“Cowboy” style is the modern equivalent of original pit barbecue, wherein a steel or masonry box replaces a hole in the ground (the original pit). Cooking this way is a 2-stage process. In a separate retort, logs are first burned down to coals. The hot coals are then shoveled into pits. The coals are arranged on the floor of the pits, and cooking grates are two to three feet above the coal bed.
At first glance, Cowboy appears to be a Charcoal Cooker plus an on-site charcoal factory, but there are two important differences.
- The coals are not completely carbonized – they are still flaming as they are being transferred from the retort to the pit, so there are still aromatic volatiles present in them. The retort burning creates a fuel that is somewhere between wood and charcoal.
- Power and heat are controlled by shoveling (metering) fuel to the pit, which is a constant process that requires skill and experience. When cooking whole hog, for example, the pit boss will map his coal pattern to the carcass’ mass, ensuring that all the meat gets done at the same time. The pit may have doors and dampers to contain heat, but plenty of air is admitted for combustion.
Cowboy cooking is a labor- and fuel-intensive way to barbecue. It lends itself to fixed installations. It produces some of the best barbecue in America.
Temperature uniformity – being 100% manually-controlled, the uniformity is as even or uneven as the pit boss wants it to be. The distance from the coal bed to the meat ensures radiation heat transfer is low.

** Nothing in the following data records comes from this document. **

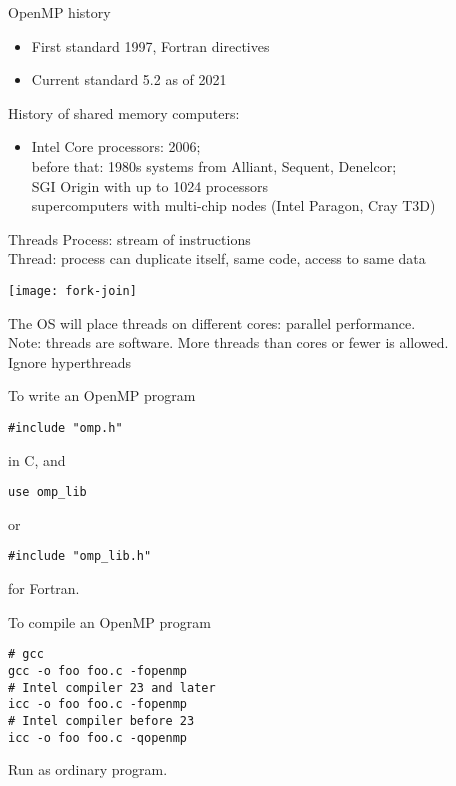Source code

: \begin{numberedframe}{OpenMP history}
  \begin{itemize}
  \item First standard 1997, Fortran directives
  \item Current standard 5.2 as of 2021
  \end{itemize}
  History of shared memory computers:
  \begin{itemize}
  \item Intel Core processors: 2006;\\
    before that: 1980s systems from Alliant, Sequent, Denelcor;\\
    SGI Origin with up to 1024 processors\\
    supercomputers with multi-chip nodes (Intel Paragon, Cray T3D)
  \end{itemize}
\end{numberedframe}

\begin{numberedframe}{Threads}
  Process: stream of instructions\\
  Thread: process can duplicate itself, same code, access to same data

  \texttt{[image: fork-join]}

  The OS will place threads on different cores: parallel
  performance.\\
  Note: threads are software. More threads than cores or fewer is allowed.\\
  Ignore hyperthreads
\end{numberedframe}

\begin{numberedframe}{To write an OpenMP program}
\begin{lstlisting}
#include "omp.h"
\end{lstlisting}
in C, and 
\begin{lstlisting}
use omp_lib
\end{lstlisting}
or
\begin{lstlisting}
#include "omp_lib.h"
\end{lstlisting}
for Fortran.  
\end{numberedframe}

\begin{numberedframe}{To compile an OpenMP program}
\begin{verbatim}
# gcc
gcc -o foo foo.c -fopenmp
# Intel compiler 23 and later
icc -o foo foo.c -fopenmp
# Intel compiler before 23 
icc -o foo foo.c -qopenmp
\end{verbatim}
Run as ordinary program.
\end{numberedframe}

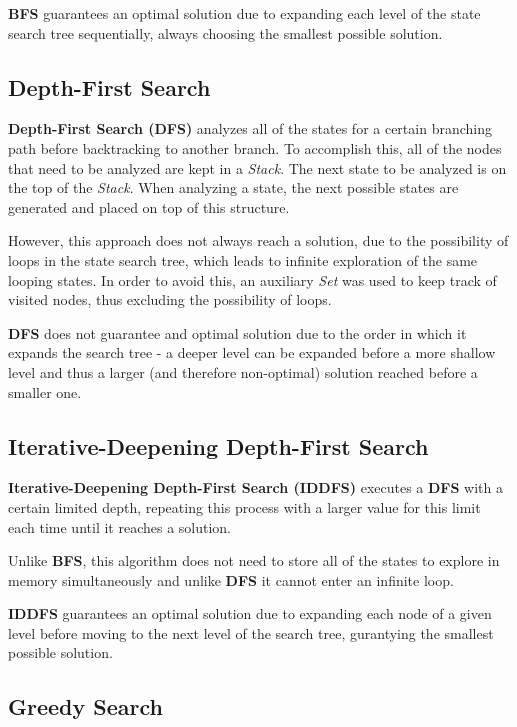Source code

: \documentclass[conference]{IEEEtran}
\begin{document}
\textbf{BFS} guarantees an optimal solution due to expanding each level of the state search tree sequentially, always choosing the smallest possible solution.

\subsection{Depth-First Search}

\textbf{Depth-First Search (DFS)} analyzes all of the states for a certain branching path before backtracking to another branch. To accomplish this, all of the nodes that need to be analyzed are kept in a \textit{Stack}. The next state to be analyzed is on the top of the \textit{Stack}. When analyzing a state, the next possible states are generated and placed on top of this structure.

However, this approach does not always reach a solution, due to the possibility of loops in the state search tree, which leads to infinite exploration of the same looping states.
In order to avoid this, an auxiliary \textit{Set} was used to keep track of visited nodes, thus excluding the possibility of loops.

\textbf{DFS} does not guarantee and optimal solution due to the order in which it expands the search tree - a deeper level can be expanded before a more shallow level and thus a larger (and therefore non-optimal) solution reached before a smaller one.

\subsection{Iterative-Deepening Depth-First Search}

\textbf{Iterative-Deepening Depth-First Search (IDDFS)} executes a \textbf{DFS} with a certain limited depth, repeating this process with a larger value for this limit each time until it reaches a solution.

Unlike \textbf{BFS}, this algorithm does not need to store all of the states to explore in memory simultaneously and unlike \textbf{DFS} it cannot enter an infinite loop.

\textbf{IDDFS} guarantees an optimal solution due to expanding each node of a given level before moving to the next level of the search tree, gurantying the smallest possible solution.

\subsection{Greedy Search}
\end{document}

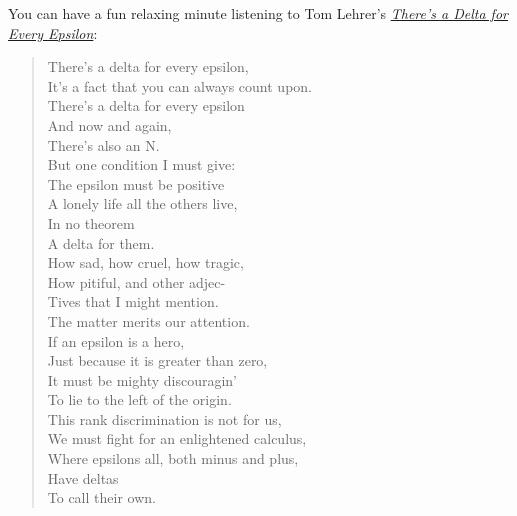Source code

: \documentclass{article}
\theoremstyle{definition}
\begin{document}
You can have a fun relaxing minute listening to Tom Lehrer's \href{https://www.youtube.com/watch?v=zxFCQplZgKI#t=2m35s}{\textit{There's a Delta for Every Epsilon}}:
\begin{quote}
There's a delta for every epsilon, \\
It's a fact that you can always count upon. \\
There's a delta for every epsilon \\
And now and again, \\
There's also an N. \\

But one condition I must give: \\
The epsilon must be positive \\
A lonely life all the others live, \\
In no theorem \\
A delta for them. \\

How sad, how cruel, how tragic, \\
How pitiful, and other adjec- \\
Tives that I might mention. \\
The matter merits our attention. \\
If an epsilon is a hero, \\
Just because it is greater than zero, \\
It must be mighty discouragin' \\
To lie to the left of the origin. \\

This rank discrimination is not for us, \\
We must fight for an enlightened calculus, \\
Where epsilons all, both minus and plus, \\
Have deltas \\
To call their own.
\end{quote}

\newpage
\printindex
\end{document}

Grease management – grease drips to the coal bed below where it burns as flame (evidence of excess combustion air). The drip distance ensures no hot flame reaches the meat.
Airtightness – this is functionally unimportant in a Cowboy-style pit.
Other – the smoke from the retort can get pretty nasty at times, and most fixed installations have a tall stack fitted to get it above people-level. The 2-stage process means the pit boss has to think further ahead to have the right coal supply ready for the pits.